(PROVIDED MATERIAL)

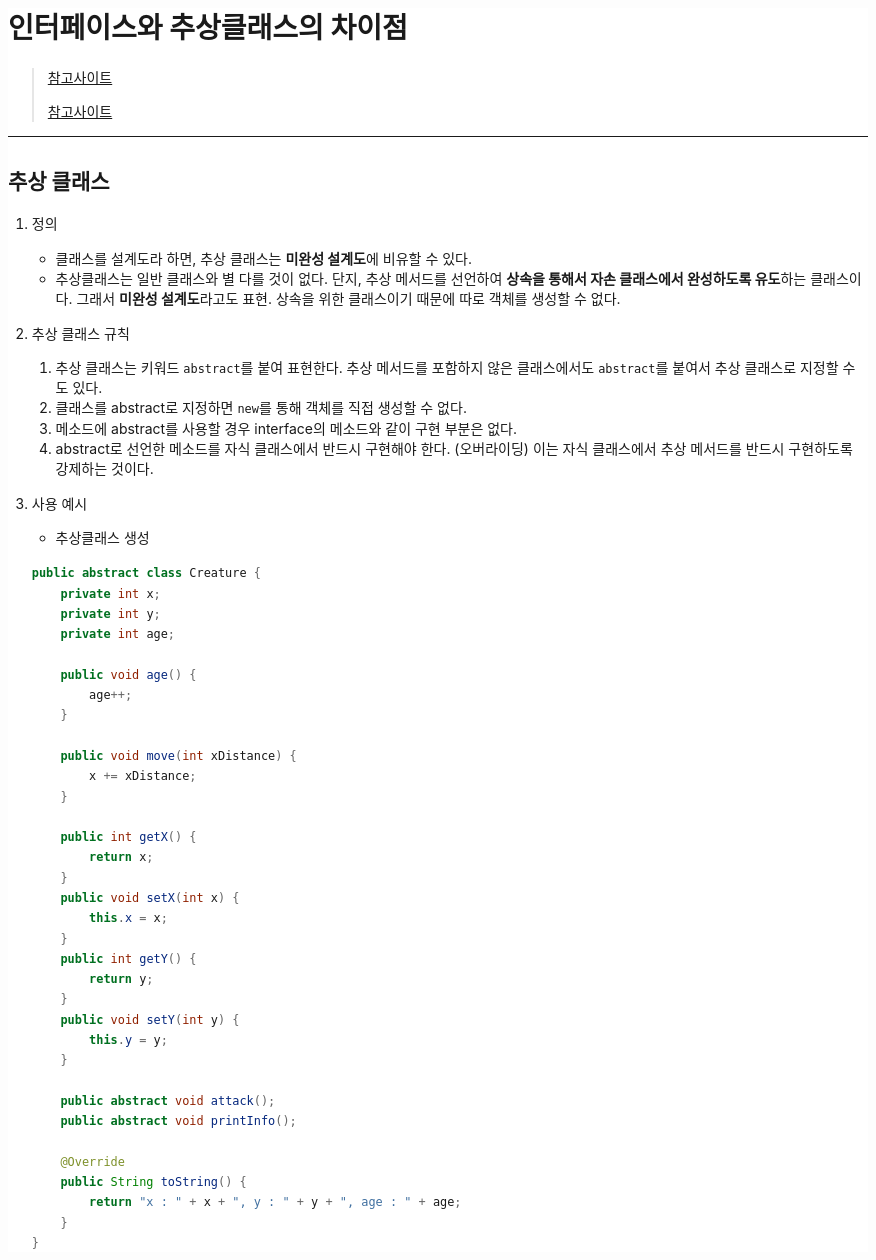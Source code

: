 # 인터페이스와 추상클래스의 차이점 

> [참고사이트](https://velog.io/@new_wisdom/Java-%EC%B6%94%EC%83%81-%ED%81%B4%EB%9E%98%EC%8A%A4%EC%99%80-%EC%9D%B8%ED%84%B0%ED%8E%98%EC%9D%B4%EC%8A%A4%EC%9D%98-%EC%B0%A8%EC%9D%B4)
>
> [참고사이트](https://myjamong.tistory.com/m/150)

---

## 추상 클래스 

1. 정의 

   - 클래스를 설계도라 하면, 추상 클래스는 **미완성 설계도**에 비유할 수 있다.
   - 추상클래스는 일반 클래스와 별 다를 것이 없다. 단지, 추상 메서드를 선언하여 **상속을 통해서 자손 클래스에서 완성하도록 유도**하는 클래스이다. 그래서 **미완성 설계도**라고도 표현. 상속을 위한 클래스이기 때문에 따로 객체를 생성할 수 없다.

2. 추상 클래스 규칙

   1. 추상 클래스는 키워드 `abstract`를 붙여 표현한다.
      추상 메서드를 포함하지 않은 클래스에서도 `abstract`를 붙여서 추상 클래스로 지정할 수도 있다.
   2. 클래스를 abstract로 지정하면 `new`를 통해 객체를 직접 생성할 수 없다.
   3. 메소드에 abstract를 사용할 경우 interface의 메소드와 같이 구현 부분은 없다.
   4. abstract로 선언한 메소드를 자식 클래스에서 반드시 구현해야 한다. (오버라이딩)
      이는 자식 클래스에서 추상 메서드를 반드시 구현하도록 강제하는 것이다.

3. 사용 예시

   - 추상클래스 생성 

   ```java
   public abstract class Creature {
       private int x;
       private int y;
       private int age;
   
       public void age() {
           age++;
       }
       
       public void move(int xDistance) {
           x += xDistance;
       }
       
       public int getX() {
           return x;
       }
       public void setX(int x) {
           this.x = x;
       }
       public int getY() {
           return y;
       }
       public void setY(int y) {
           this.y = y;
       }
       
       public abstract void attack();
       public abstract void printInfo();
       
       @Override
       public String toString() {
           return "x : " + x + ", y : " + y + ", age : " + age;
       }
   }
   ```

(End PROVIDED MATERIAL)

_WHAT YOU NEED TO DO_
Only lines belong in the copy, not pictures: write out exactly the lines of the records from the first through the one holding "추상 메서드를 포함하지".

_RESULT_
Source code

: # 인터페이스와 추상클래스의 차이점 

> [참고사이트](https://velog.io/@new_wisdom/Java-%EC%B6%94%EC%83%81-%ED%81%B4%EB%9E%98%EC%8A%A4%EC%99%80-%EC%9D%B8%ED%84%B0%ED%8E%98%EC%9D%B4%EC%8A%A4%EC%9D%98-%EC%B0%A8%EC%9D%B4)
>
> [참고사이트](https://myjamong.tistory.com/m/150)

---

## 추상 클래스 

1. 정의 

   - 클래스를 설계도라 하면, 추상 클래스는 **미완성 설계도**에 비유할 수 있다.
   - 추상클래스는 일반 클래스와 별 다를 것이 없다. 단지, 추상 메서드를 선언하여 **상속을 통해서 자손 클래스에서 완성하도록 유도**하는 클래스이다. 그래서 **미완성 설계도**라고도 표현. 상속을 위한 클래스이기 때문에 따로 객체를 생성할 수 없다.

2. 추상 클래스 규칙

   1. 추상 클래스는 키워드 `abstract`를 붙여 표현한다.
      추상 메서드를 포함하지 않은 클래스에서도 `abstract`를 붙여서 추상 클래스로 지정할 수도 있다.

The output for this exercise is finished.